• [What is required]: Each line of the listing that includes "quality" should be reported.

+ + +

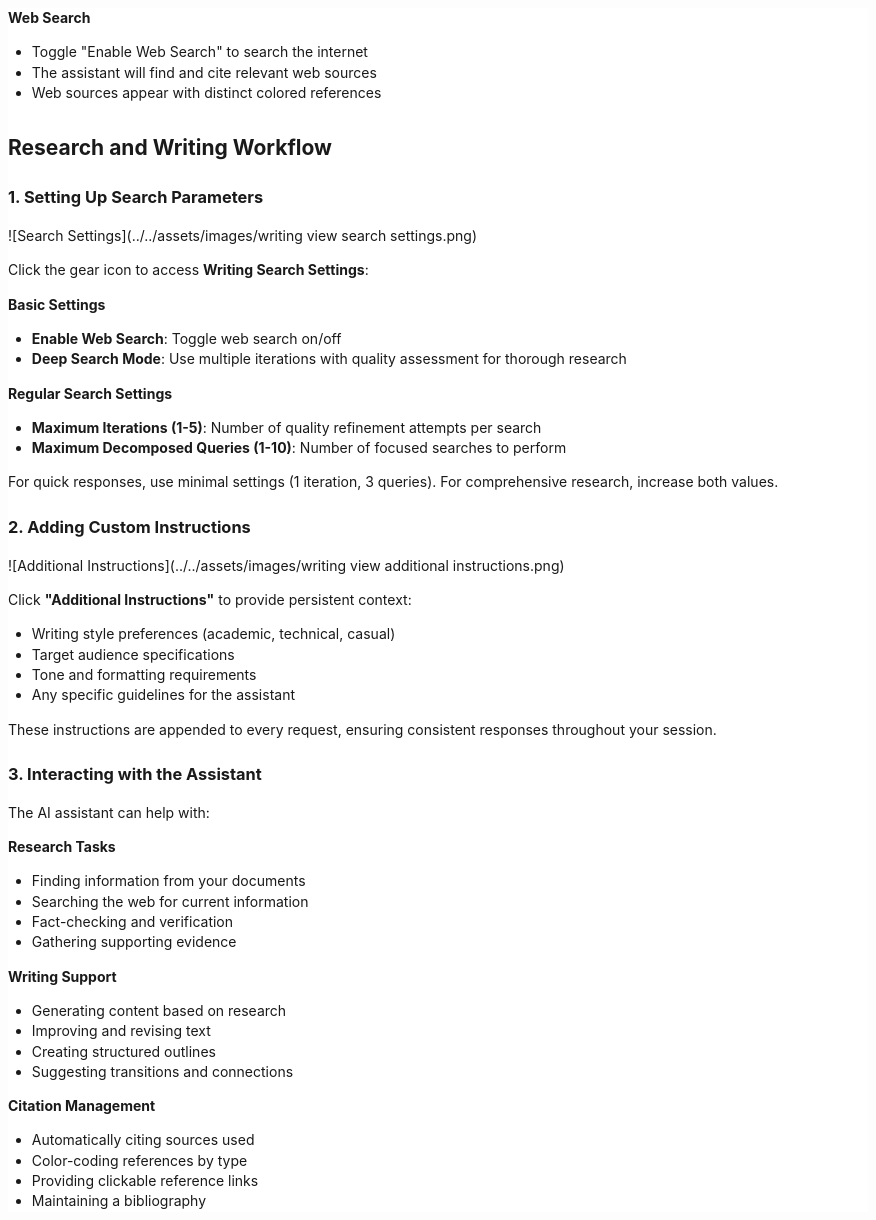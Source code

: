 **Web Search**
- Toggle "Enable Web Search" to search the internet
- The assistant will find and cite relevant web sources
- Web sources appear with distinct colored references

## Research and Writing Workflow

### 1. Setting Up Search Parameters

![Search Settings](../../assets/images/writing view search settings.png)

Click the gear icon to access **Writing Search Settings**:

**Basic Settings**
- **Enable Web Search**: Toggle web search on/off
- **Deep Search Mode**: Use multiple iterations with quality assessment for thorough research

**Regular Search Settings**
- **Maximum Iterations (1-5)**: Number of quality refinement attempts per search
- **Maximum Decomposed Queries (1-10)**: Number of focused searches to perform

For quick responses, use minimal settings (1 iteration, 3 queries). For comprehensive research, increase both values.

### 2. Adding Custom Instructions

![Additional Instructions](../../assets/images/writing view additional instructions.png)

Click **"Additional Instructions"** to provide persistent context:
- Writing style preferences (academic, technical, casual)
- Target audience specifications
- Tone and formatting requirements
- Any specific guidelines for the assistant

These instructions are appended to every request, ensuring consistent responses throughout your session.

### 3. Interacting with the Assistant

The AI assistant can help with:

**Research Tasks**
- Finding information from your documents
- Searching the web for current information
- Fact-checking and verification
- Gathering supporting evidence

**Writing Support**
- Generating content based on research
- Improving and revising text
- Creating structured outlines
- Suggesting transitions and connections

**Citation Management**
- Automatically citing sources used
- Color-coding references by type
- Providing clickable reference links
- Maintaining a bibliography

+ + +

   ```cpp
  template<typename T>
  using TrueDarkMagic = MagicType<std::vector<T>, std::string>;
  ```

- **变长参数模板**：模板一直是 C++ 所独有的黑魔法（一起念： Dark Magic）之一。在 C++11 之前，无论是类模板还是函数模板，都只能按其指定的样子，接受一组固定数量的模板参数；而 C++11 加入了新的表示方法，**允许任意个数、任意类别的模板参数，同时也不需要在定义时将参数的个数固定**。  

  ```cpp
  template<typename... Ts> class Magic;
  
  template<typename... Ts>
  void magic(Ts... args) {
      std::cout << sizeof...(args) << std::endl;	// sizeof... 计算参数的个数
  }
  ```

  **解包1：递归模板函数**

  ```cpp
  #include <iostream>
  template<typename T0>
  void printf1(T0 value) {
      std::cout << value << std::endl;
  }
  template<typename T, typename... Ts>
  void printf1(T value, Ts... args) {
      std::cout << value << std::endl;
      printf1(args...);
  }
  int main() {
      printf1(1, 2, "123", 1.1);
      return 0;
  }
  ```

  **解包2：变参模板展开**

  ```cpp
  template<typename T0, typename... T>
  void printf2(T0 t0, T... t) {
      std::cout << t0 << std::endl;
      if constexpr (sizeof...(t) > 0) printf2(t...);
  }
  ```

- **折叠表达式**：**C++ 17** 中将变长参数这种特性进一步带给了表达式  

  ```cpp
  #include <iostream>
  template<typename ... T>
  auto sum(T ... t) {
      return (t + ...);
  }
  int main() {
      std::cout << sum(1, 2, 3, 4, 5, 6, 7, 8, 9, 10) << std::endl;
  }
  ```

+ + +

• [Solution to the problem]:
- **Deep Search Mode**: Use multiple iterations with quality assessment for thorough research
- **Maximum Iterations (1-5)**: Number of quality refinement attempts per search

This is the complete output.